If a line in the records below contains the word "intancias", return that line.

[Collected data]
Content starts

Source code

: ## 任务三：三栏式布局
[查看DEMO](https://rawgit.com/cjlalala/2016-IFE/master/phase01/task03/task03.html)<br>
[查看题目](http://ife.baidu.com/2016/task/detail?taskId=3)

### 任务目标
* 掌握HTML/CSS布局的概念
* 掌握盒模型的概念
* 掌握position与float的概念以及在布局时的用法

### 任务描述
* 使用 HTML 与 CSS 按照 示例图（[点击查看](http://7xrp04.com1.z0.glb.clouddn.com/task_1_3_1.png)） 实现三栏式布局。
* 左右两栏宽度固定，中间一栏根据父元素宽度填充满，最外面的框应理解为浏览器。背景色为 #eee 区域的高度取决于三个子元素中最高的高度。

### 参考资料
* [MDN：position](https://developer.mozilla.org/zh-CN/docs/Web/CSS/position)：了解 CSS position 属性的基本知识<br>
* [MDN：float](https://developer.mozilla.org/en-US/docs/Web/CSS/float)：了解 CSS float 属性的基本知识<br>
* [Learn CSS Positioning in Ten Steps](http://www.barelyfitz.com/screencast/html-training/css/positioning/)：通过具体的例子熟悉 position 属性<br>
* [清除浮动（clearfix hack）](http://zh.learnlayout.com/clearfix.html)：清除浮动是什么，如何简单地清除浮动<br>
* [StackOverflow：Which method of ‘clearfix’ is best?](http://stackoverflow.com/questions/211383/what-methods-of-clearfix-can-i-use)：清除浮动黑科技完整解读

Content ends
Content starts

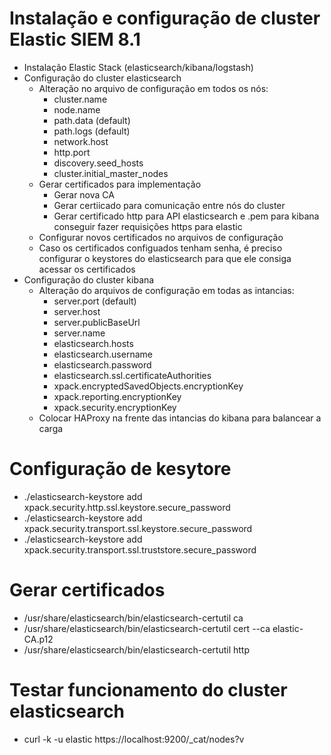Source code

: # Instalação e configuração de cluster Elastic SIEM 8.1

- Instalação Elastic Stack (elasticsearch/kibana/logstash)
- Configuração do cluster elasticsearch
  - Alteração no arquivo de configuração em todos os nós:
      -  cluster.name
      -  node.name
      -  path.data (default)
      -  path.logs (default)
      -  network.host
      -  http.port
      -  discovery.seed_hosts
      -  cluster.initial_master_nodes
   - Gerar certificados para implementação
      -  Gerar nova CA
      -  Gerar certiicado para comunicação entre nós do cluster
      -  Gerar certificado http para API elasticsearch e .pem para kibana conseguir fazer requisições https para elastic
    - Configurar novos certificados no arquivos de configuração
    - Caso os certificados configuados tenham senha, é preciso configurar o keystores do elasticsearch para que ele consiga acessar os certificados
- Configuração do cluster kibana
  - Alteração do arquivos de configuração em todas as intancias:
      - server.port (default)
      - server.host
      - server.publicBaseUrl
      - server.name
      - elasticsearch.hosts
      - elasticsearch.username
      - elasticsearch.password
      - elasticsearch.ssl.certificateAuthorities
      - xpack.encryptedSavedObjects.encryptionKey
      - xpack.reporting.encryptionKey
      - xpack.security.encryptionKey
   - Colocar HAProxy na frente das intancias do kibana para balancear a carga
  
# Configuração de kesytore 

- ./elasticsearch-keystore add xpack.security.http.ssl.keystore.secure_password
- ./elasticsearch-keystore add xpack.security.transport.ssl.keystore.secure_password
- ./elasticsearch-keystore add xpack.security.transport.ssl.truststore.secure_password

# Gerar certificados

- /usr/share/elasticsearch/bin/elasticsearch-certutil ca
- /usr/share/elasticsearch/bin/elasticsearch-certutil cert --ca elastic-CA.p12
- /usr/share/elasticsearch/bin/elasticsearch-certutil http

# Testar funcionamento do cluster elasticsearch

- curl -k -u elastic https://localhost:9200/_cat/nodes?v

Content ends
Content starts

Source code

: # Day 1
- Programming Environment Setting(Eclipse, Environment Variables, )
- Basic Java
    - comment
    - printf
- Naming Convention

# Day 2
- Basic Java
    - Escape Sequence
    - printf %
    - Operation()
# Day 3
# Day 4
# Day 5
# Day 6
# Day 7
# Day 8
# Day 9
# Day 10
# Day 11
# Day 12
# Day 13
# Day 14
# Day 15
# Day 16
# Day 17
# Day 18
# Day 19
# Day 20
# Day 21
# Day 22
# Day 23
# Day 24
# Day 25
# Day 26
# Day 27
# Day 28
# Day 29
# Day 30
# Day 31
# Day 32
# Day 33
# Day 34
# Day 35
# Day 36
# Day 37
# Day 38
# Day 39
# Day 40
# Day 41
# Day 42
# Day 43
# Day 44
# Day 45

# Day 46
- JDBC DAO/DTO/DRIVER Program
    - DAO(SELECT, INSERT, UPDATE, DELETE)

Content ends

**SOLVED PROBLEM:**
  - Alteração do arquivos de configuração em todas as intancias:
   - Colocar HAProxy na frente das intancias do kibana para balancear a carga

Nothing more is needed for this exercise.